The clinical course worsened with multiorgan failure (metabolic acidosis, acute kidney injury) with continued abdominal distension and coagulopathy. Due to concern for possible ongoing bowel ischemia or perforation she underwent an exploratory laparotomy where a large sigmoid perforation was found. On DOL 19 the abdominal distension worsened and was accompanied by discoloration of the overlying skin. The coagulopathy improved after receiving multiple doses of washed platelets and PCC. She continued to be hypotensive requiring vasopressors, with persistent metabolic acidosis and increasing lactate. Furthermore, secondary to severe kidney dysfunction with anuria she developed more symptomatic hyperkalemia and hypocalcemia with arrhythmias.

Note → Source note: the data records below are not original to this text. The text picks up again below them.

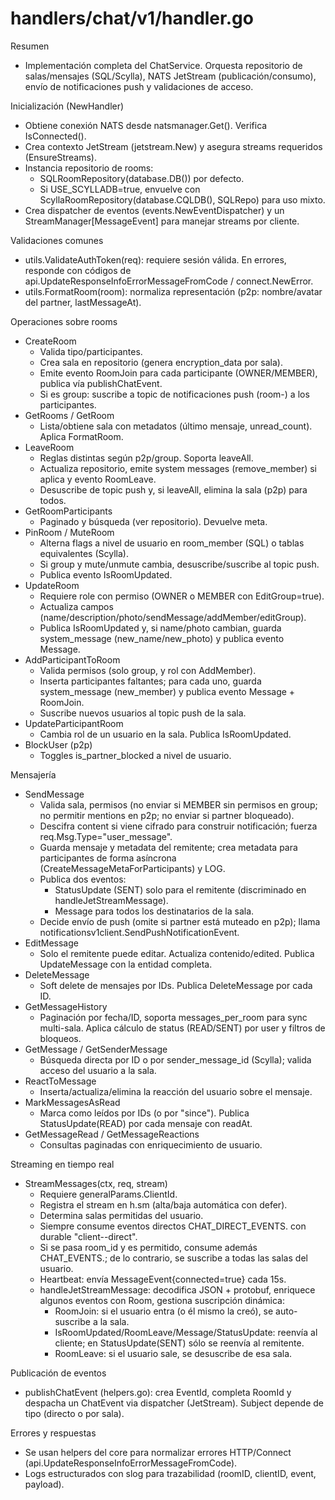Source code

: # handlers/chat/v1/handler.go

Resumen
- Implementación completa del ChatService. Orquesta repositorio de salas/mensajes (SQL/Scylla), NATS JetStream (publicación/consumo), envío de notificaciones push y validaciones de acceso.

Inicialización (NewHandler)
- Obtiene conexión NATS desde natsmanager.Get(). Verifica IsConnected().
- Crea contexto JetStream (jetstream.New) y asegura streams requeridos (EnsureStreams).
- Instancia repositorio de rooms:
  - SQLRoomRepository(database.DB()) por defecto.
  - Si USE_SCYLLADB=true, envuelve con ScyllaRoomRepository(database.CQLDB(), SQLRepo) para uso mixto.
- Crea dispatcher de eventos (events.NewEventDispatcher) y un StreamManager[MessageEvent] para manejar streams por cliente.

Validaciones comunes
- utils.ValidateAuthToken(req): requiere sesión válida. En errores, responde con códigos de api.UpdateResponseInfoErrorMessageFromCode / connect.NewError.
- utils.FormatRoom(room): normaliza representación (p2p: nombre/avatar del partner, lastMessageAt).

Operaciones sobre rooms
- CreateRoom
  - Valida tipo/participantes.
  - Crea sala en repositorio (genera encryption_data por sala).
  - Emite evento RoomJoin para cada participante (OWNER/MEMBER), publica vía publishChatEvent.
  - Si es group: suscribe a topic de notificaciones push (room-<roomId>) a los participantes.
- GetRooms / GetRoom
  - Lista/obtiene sala con metadatos (último mensaje, unread_count). Aplica FormatRoom.
- LeaveRoom
  - Reglas distintas según p2p/group. Soporta leaveAll.
  - Actualiza repositorio, emite system messages (remove_member) si aplica y evento RoomLeave.
  - Desuscribe de topic push y, si leaveAll, elimina la sala (p2p) para todos.
- GetRoomParticipants
  - Paginado y búsqueda (ver repositorio). Devuelve meta.
- PinRoom / MuteRoom
  - Alterna flags a nivel de usuario en room_member (SQL) o tablas equivalentes (Scylla).
  - Si group y mute/unmute cambia, desuscribe/suscribe al topic push.
  - Publica evento IsRoomUpdated.
- UpdateRoom
  - Requiere role con permiso (OWNER o MEMBER con EditGroup=true).
  - Actualiza campos (name/description/photo/sendMessage/addMember/editGroup).
  - Publica IsRoomUpdated y, si name/photo cambian, guarda system_message (new_name/new_photo) y publica evento Message.
- AddParticipantToRoom
  - Valida permisos (solo group, y rol con AddMember).
  - Inserta participantes faltantes; para cada uno, guarda system_message (new_member) y publica evento Message + RoomJoin.
  - Suscribe nuevos usuarios al topic push de la sala.
- UpdateParticipantRoom
  - Cambia rol de un usuario en la sala. Publica IsRoomUpdated.
- BlockUser (p2p)
  - Toggles is_partner_blocked a nivel de usuario.

Mensajería
- SendMessage
  - Valida sala, permisos (no enviar si MEMBER sin permisos en group; no permitir mentions en p2p; no enviar si partner bloqueado).
  - Descifra content si viene cifrado para construir notificación; fuerza req.Msg.Type="user_message".
  - Guarda mensaje y metadata del remitente; crea metadata para participantes de forma asíncrona (CreateMessageMetaForParticipants) y LOG.
  - Publica dos eventos:
    - StatusUpdate (SENT) solo para el remitente (discriminado en handleJetStreamMessage).
    - Message para todos los destinatarios de la sala.
  - Decide envío de push (omite si partner está muteado en p2p); llama notificationsv1client.SendPushNotificationEvent.
- EditMessage
  - Solo el remitente puede editar. Actualiza contenido/edited. Publica UpdateMessage con la entidad completa.
- DeleteMessage
  - Soft delete de mensajes por IDs. Publica DeleteMessage por cada ID.
- GetMessageHistory
  - Paginación por fecha/ID, soporta messages_per_room para sync multi-sala. Aplica cálculo de status (READ/SENT) por user y filtros de bloqueos.
- GetMessage / GetSenderMessage
  - Búsqueda directa por ID o por sender_message_id (Scylla); valida acceso del usuario a la sala.
- ReactToMessage
  - Inserta/actualiza/elimina la reacción del usuario sobre el mensaje.
- MarkMessagesAsRead
  - Marca como leídos por IDs (o por "since"). Publica StatusUpdate(READ) por cada mensaje con readAt.
- GetMessageRead / GetMessageReactions
  - Consultas paginadas con enriquecimiento de usuario.

Streaming en tiempo real
- StreamMessages(ctx, req, stream)
  - Requiere generalParams.ClientId.
  - Registra el stream en h.sm (alta/baja automática con defer).
  - Determina salas permitidas del usuario.
  - Siempre consume eventos directos CHAT_DIRECT_EVENTS.<userId> con durable "client-<clientID>-direct".
  - Si se pasa room_id y es permitido, consume además CHAT_EVENTS.<roomId>; de lo contrario, se suscribe a todas las salas del usuario.
  - Heartbeat: envía MessageEvent{connected=true} cada 15s.
  - handleJetStreamMessage: decodifica JSON + protobuf, enriquece algunos eventos con Room, gestiona suscripción dinámica:
    - RoomJoin: si el usuario entra (o él mismo la creó), se auto-suscribe a la sala.
    - IsRoomUpdated/RoomLeave/Message/StatusUpdate: reenvía al cliente; en StatusUpdate(SENT) sólo se reenvía al remitente.
    - RoomLeave: si el usuario sale, se desuscribe de esa sala.

Publicación de eventos
- publishChatEvent (helpers.go): crea EventId, completa RoomId y despacha un ChatEvent via dispatcher (JetStream). Subject depende de tipo (directo o por sala).

Errores y respuestas
- Se usan helpers del core para normalizar errores HTTP/Connect (api.UpdateResponseInfoErrorMessageFromCode).
- Logs estructurados con slog para trazabilidad (roomID, clientID, event, payload).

Over the next 2 days, the baby underwent two additional explorations of the abdomen and entire small bowel, and colon were found to be ischemic, with multiple focal areas of necrosis. After discussions with the family, the care was redirected.

The autopsy’s report was consistent with necrotizing enterocolitis (NEC) totalis, diffuse hypoxic-ischemic injury in the cerebral cortex, basal ganglia and thalamus, hippocampus and brainstem and extensive subarachnoid hemorrhage. Additionally, multiorgan microvascular fibrin thrombi involving heart, renal glomeruli, stomach, small and large bowel may have been associated with intravascular hemolysis.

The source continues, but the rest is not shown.